*What the task requires*. Your task is to print every entry below exactly as given.

(Data entries)
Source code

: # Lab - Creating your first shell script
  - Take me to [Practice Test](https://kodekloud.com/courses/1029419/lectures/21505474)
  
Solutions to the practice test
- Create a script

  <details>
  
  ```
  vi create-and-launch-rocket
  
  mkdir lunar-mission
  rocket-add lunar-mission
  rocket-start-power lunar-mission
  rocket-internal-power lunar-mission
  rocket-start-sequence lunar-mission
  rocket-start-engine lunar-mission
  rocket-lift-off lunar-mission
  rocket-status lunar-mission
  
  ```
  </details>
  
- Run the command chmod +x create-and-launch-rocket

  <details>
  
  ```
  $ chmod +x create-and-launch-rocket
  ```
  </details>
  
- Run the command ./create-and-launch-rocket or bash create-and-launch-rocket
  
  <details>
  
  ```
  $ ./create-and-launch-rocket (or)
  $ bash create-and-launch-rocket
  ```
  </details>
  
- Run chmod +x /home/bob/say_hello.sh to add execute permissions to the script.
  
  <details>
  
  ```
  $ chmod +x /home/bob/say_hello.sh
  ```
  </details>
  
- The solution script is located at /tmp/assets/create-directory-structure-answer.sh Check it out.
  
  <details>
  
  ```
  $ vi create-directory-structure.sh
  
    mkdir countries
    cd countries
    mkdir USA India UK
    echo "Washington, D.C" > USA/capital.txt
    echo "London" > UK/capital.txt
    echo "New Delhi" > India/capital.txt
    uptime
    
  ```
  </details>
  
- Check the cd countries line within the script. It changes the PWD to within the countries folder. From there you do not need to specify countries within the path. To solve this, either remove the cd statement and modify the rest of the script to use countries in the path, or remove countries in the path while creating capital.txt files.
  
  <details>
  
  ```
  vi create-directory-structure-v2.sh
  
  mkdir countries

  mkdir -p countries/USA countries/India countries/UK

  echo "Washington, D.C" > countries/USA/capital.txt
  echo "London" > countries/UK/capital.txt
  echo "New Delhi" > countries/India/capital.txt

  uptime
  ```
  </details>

*Response area*.
Source code

: # Lab - Creating your first shell script
  - Take me to [Practice Test](https://kodekloud.com/courses/1029419/lectures/21505474)
  
Solutions to the practice test
- Create a script

  <details>
  
  ```
  vi create-and-launch-rocket
  
  mkdir lunar-mission
  rocket-add lunar-mission
  rocket-start-power lunar-mission
  rocket-internal-power lunar-mission
  rocket-start-sequence lunar-mission
  rocket-start-engine lunar-mission
  rocket-lift-off lunar-mission
  rocket-status lunar-mission
  
  ```
  </details>
  
- Run the command chmod +x create-and-launch-rocket

  <details>
  
  ```
  $ chmod +x create-and-launch-rocket
  ```
  </details>
  
- Run the command ./create-and-launch-rocket or bash create-and-launch-rocket
  
  <details>
  
  ```
  $ ./create-and-launch-rocket (or)
  $ bash create-and-launch-rocket
  ```
  </details>
  
- Run chmod +x /home/bob/say_hello.sh to add execute permissions to the script.
  
  <details>
  
  ```
  $ chmod +x /home/bob/say_hello.sh
  ```
  </details>
  
- The solution script is located at /tmp/assets/create-directory-structure-answer.sh Check it out.
  
  <details>
  
  ```
  $ vi create-directory-structure.sh
  
    mkdir countries
    cd countries
    mkdir USA India UK
    echo "Washington, D.C" > USA/capital.txt
    echo "London" > UK/capital.txt
    echo "New Delhi" > India/capital.txt
    uptime
    
  ```
  </details>
  
- Check the cd countries line within the script. It changes the PWD to within the countries folder. From there you do not need to specify countries within the path. To solve this, either remove the cd statement and modify the rest of the script to use countries in the path, or remove countries in the path while creating capital.txt files.
  
  <details>
  
  ```
  vi create-directory-structure-v2.sh
  
  mkdir countries

  mkdir -p countries/USA countries/India countries/UK

  echo "Washington, D.C" > countries/USA/capital.txt
  echo "London" > countries/UK/capital.txt
  echo "New Delhi" > countries/India/capital.txt

  uptime
  ```
  </details>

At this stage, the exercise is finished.